Reversible expansible chamber hydraulic pump
A reversible, positive displacement, expansible chamber hydraulic pump with only three moving parts. Intended for manual operation where the creation of high fluid pressures is desired, the pump consists of a rotating input shaft with a single eccentric cam. The cam operates both a piston and a slide valve which are located at a relative angle of ninety degrees from one another about the axis of the cam. The slide valve controls fluid flow to and from the pump cylinder such that fluid flow reverses upon reversal of rotation of the input shaft and such that fluid flow is blocked when the piston is at top or bottom dead center.
This invention relates to pumps and in particular to positive displacement hydraulic pumps of the expansible chamber type. Manual hydraulic pumps which are not reversible have existed for a long time. Numerous other positive displacement pumps also exist but they are of more complex construction and although sometimes capable of manual or reversible operation were not designed or intended for either. This invention is intended to satisfy the need for a low-cost manually operated, reversible, positive-displacement hydraulic pump of simple construction. Used in a hydraulic vise, hydraulic press, or in applications where large forces are necessary to precisely position machinery or pieces of work, this pump is capable of developing both high pressures and small displacements with greater accuracy and less actuating force than are possible by non-hydraulic mechanical means alone.
A number of previous patents, listed below, disclose pumps nearest in function to the pump here presented but not of similar design nor based upon the same principle of operation.
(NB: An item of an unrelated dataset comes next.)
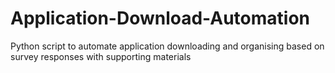# Application-Download-Automation
Python script to automate application downloading and organising based on survey responses with supporting materials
______________________________________ U.S. Pat. No. Patentee Date of Patent ______________________________________ 720,872 S. E. Alley 11/08/02 1,691,744 W. B. Van Arsdel 5/13/25 1,719,693 H. Ernst 9/15/27 1,799,449 G. F. Woelfel 3/01/28 1,819,285 W. Fourness 2/20/28 2,806,431 E. Woydt 2/10/56 3,057,301 J. M. J. Varga 12/13/60 ______________________________________
Alley discloses what appears to be the first use of cam-actuated sliding valves. Two valves are used instead of one, operated by separate cams.
Van Arsdel discloses the use of two pistons and a single two-way slide valve but uses separate mechanisms for actuation of the pumping members and valve.
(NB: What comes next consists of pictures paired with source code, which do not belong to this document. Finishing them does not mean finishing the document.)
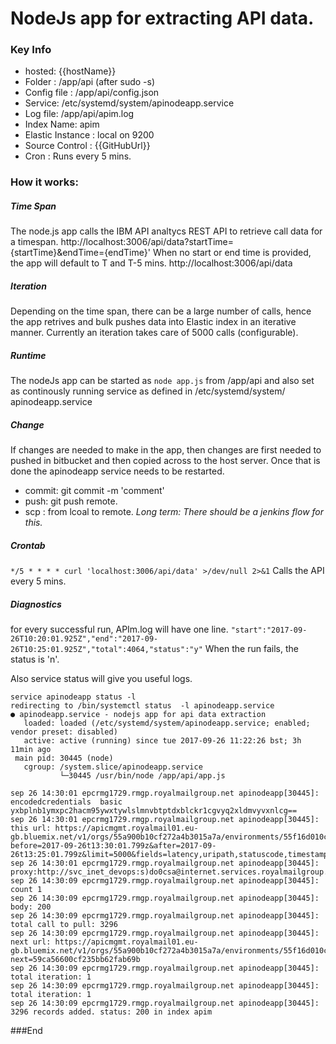 #  NodeJs app for extracting API data. 

### Key Info

- hosted:   {{hostName}}
- Folder : /app/api (after sudo -s)
- Config file : /app/api/config.json
- Service: /etc/systemd/system/apinodeapp.service 
- Log file: /app/api/apim.log
- Index Name: apim
- Elastic Instance : local on 9200
- Source Control : {{GitHubUrl}}
- Cron : Runs every 5 mins.

### How it works:

##### Time Span
The node.js app calls the IBM API analtycs  REST API to retrieve call data for a timespan.
http://localhost:3006/api/data?startTime={startTime}&endTime={endTime}'
When no start or end time is provided, the app will default to T and T-5 mins. http://localhost:3006/api/data

##### Iteration 
Depending on the time span, there can be a large number of calls, hence the app retrives and bulk pushes data into Elastic index in an iterative manner. Currently an iteration takes care of 5000 calls (configurable).

##### Runtime
The nodeJs app can be started as `node app.js` from /app/api and also set as continously running service  as defined in /etc/systemd/system/ apinodeapp.service 

##### Change
If changes are needed to make in the app, then changes are first needed to pushed in bitbucket and then copied across to the host server. Once that is done the apinodeapp service needs to be restarted.
 - commit:   git commit -m 'comment'
 - push: git push remote.
 - scp : from lcoal to remote.
*Long term: There should be a jenkins flow for this.*

##### Crontab
`*/5 * * * * curl 'localhost:3006/api/data' >/dev/null 2>&1`
Calls the API every 5 mins.
##### Diagnostics
for every successful run, APIm.log will have one line.
`"start":"2017-09-26T10:20:01.925Z","end":"2017-09-26T10:25:01.925Z","total":4064,"status":"y"`
When the run fails, the status is 'n'.

Also service status will give you useful logs.


    service apinodeapp status -l
    redirecting to /bin/systemctl status  -l apinodeapp.service
    ● apinodeapp.service - nodejs app for api data extraction
       loaded: loaded (/etc/systemd/system/apinodeapp.service; enabled; vendor preset: disabled)
       active: active (running) since tue 2017-09-26 11:22:26 bst; 3h 11min ago
     main pid: 30445 (node)
       cgroup: /system.slice/apinodeapp.service
               └─30445 /usr/bin/node /app/api/app.js
    
    sep 26 14:30:01 epcrmg1729.rmgp.royalmailgroup.net apinodeapp[30445]: encodedcredentials  basic yxbplnb1ymxpc2hacm95ywxtywlslmnvbtptdxblckr1cgvyq2xldmvyvxnlcg==
    sep 26 14:30:01 epcrmg1729.rmgp.royalmailgroup.net apinodeapp[30445]: this url: https://apicmgmt.royalmail01.eu-gb.bluemix.net/v1/orgs/55a900b10cf272a4b3015a7a/environments/55f16d010cf2fae1b6b74fec/events?before=2017-09-26t13:30:01.799z&after=2017-09-26t13:25:01.799z&limit=5000&fields=latency,uripath,statuscode,timestamp,apiname,appname,planname,devorgname,planname,timetoserverequest,requestmethod,clientgeoip
    sep 26 14:30:01 epcrmg1729.rmgp.royalmailgroup.net apinodeapp[30445]: proxy:http://svc_inet_devops:s)do0csa@internet.services.royalmailgroup.net:8080
    sep 26 14:30:09 epcrmg1729.rmgp.royalmailgroup.net apinodeapp[30445]: count 1
    sep 26 14:30:09 epcrmg1729.rmgp.royalmailgroup.net apinodeapp[30445]: body: 200
    sep 26 14:30:09 epcrmg1729.rmgp.royalmailgroup.net apinodeapp[30445]: total call to pull: 3296
    sep 26 14:30:09 epcrmg1729.rmgp.royalmailgroup.net apinodeapp[30445]: next url: https://apicmgmt.royalmail01.eu-gb.bluemix.net/v1/orgs/55a900b10cf272a4b3015a7a/environments/55f16d010cf2fae1b6b74fec/events?next=59ca56600cf235bb62fab69b
    sep 26 14:30:09 epcrmg1729.rmgp.royalmailgroup.net apinodeapp[30445]: total iteration: 1
    sep 26 14:30:09 epcrmg1729.rmgp.royalmailgroup.net apinodeapp[30445]: total iteration: 1
    sep 26 14:30:09 epcrmg1729.rmgp.royalmailgroup.net apinodeapp[30445]: 3296 records added. status: 200 in index apim



###End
Ernst, like Van Arsdel, discloses the use of a two-way inlet and discharge slide valve but actuated by a crank which is separate from the pumping member crank.
Woelfel discloses cam actuated slide valves and crank operated pistons.
Fourness discloses, in a compressor, cam operated slide valves and cam operated pistons, using separate cams.
Woydt discloses a cam actuated piston and a single slide valve operated by an arrangement of gears, chains, and sprockets.
Varga discloses a single cam which directly actuates a piston but operates through a rocker mechanism to actuate the slide valve in such a manner as to achieve a variable stroke pump.
None of the above patents discloses a pump which is intended to be either reversible or manually operated. None of the above patents discloses a pump design which is based upon the same operating principle, which is as simple, or has as few moving parts as the pump here disclosed. None of the above patents discloses a pump which would be of such economical manufacture and maintenance as the one here disclosed.
SUMMARY OF THE INVENTIONThe disclosed pump overcomes expense of manufacture and difficulty of maintenance through simplicity of design. The direct actuation of both the piston and the sliding valve by the same cam limits the number of moving parts to three. The use of a sliding valve eliminates the need for a check valve to maintain pressure. The reversibility of the pump eliminates the need for a release valve and return mechanism for the application device (vise, press, etc.), and increases the overall versatility of application of the pump. The use of a single cam which may be perfectly circular further minimizes production costs. The design also allows complete disassembly of the pump with only the removal of the input shaft.
BRIEF DESCRIPTION OF THE DRAWINGSFIG. 1 is a perspective view of a pump according to a typical embodiment of the present invention.
FIG. 2 is a section view of the pump illustrated in FIG. 1 taken along line 1--1.
FIG. 3 is a detail perspective view of the working parts of the pump illustrated in FIG. 1, with the near pump body side eliminated to afford an unobstructed view.
FIG. 4 is a detail section view of the slide valve body, comprising a portion of the FIG. 2 section.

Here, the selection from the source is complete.